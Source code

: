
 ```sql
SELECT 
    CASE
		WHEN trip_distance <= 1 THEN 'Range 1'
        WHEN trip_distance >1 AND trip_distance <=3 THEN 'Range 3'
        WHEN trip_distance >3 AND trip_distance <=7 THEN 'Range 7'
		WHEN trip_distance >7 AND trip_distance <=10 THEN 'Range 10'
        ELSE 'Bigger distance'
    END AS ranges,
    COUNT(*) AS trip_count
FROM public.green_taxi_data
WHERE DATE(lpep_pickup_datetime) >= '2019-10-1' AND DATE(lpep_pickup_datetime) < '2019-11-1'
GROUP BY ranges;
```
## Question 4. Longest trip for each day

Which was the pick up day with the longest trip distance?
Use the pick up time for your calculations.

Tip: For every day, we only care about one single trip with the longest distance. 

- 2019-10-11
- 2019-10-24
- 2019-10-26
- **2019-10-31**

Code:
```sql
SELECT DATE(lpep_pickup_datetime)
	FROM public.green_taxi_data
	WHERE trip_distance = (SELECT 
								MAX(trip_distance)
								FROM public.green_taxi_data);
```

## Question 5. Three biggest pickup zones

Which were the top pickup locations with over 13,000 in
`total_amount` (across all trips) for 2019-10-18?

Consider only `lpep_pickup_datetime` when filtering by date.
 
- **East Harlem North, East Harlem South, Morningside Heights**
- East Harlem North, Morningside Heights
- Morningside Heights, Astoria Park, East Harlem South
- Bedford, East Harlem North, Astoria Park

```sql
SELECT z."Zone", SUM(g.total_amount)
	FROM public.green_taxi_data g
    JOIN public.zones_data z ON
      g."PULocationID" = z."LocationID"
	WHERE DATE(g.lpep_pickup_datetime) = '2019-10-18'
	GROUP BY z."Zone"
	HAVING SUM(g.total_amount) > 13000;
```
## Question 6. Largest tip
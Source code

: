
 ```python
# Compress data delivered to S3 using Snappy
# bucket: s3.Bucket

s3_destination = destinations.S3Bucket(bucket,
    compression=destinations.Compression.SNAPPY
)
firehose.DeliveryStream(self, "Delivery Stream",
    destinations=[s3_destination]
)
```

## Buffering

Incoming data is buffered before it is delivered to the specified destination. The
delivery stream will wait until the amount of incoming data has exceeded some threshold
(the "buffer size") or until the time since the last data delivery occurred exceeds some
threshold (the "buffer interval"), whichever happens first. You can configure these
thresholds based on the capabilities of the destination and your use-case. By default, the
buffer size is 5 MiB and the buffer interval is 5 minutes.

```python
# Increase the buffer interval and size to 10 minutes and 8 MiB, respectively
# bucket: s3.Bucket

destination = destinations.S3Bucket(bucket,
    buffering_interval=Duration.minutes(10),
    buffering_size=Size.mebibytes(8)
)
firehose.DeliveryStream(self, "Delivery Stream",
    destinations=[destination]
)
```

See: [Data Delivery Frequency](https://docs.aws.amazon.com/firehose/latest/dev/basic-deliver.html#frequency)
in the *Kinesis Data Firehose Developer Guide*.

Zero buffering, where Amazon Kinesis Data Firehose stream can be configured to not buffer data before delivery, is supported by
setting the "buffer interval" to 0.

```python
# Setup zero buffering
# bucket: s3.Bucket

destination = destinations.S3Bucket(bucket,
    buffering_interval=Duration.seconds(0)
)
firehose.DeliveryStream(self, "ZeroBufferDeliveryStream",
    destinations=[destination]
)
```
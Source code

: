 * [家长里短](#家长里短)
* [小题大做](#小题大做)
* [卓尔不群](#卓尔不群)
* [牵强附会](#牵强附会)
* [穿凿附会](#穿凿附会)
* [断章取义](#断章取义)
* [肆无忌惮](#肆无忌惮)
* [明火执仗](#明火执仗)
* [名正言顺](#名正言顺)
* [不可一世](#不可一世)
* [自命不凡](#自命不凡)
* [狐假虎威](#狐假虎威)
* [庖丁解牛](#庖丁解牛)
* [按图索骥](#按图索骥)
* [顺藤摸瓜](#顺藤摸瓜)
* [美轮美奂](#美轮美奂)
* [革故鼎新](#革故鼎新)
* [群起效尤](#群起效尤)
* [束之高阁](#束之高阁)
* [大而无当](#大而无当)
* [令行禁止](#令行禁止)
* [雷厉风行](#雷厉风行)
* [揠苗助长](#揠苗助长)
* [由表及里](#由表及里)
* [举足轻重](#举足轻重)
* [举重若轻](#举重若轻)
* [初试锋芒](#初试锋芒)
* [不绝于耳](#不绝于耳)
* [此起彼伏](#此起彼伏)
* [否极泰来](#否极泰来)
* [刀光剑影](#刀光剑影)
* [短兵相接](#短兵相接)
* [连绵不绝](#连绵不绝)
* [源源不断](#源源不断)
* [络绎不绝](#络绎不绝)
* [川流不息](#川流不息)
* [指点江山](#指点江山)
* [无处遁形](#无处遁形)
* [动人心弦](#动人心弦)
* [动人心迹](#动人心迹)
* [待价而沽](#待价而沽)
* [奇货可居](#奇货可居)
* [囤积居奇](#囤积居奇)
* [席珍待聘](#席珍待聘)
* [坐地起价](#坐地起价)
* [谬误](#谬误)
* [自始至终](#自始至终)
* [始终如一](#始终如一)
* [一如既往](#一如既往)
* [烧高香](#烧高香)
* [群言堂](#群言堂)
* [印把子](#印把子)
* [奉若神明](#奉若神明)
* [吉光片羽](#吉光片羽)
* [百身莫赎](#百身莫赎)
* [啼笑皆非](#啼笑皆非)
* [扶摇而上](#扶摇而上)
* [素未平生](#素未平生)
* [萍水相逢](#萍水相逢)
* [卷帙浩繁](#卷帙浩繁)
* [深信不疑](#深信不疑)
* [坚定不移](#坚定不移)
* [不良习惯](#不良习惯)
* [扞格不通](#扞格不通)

——————————

What is expected: Read through the entries and copy each line in which "Duration" appears.

Answer box:
    buffering_interval=Duration.minutes(10),
    buffering_interval=Duration.seconds(0)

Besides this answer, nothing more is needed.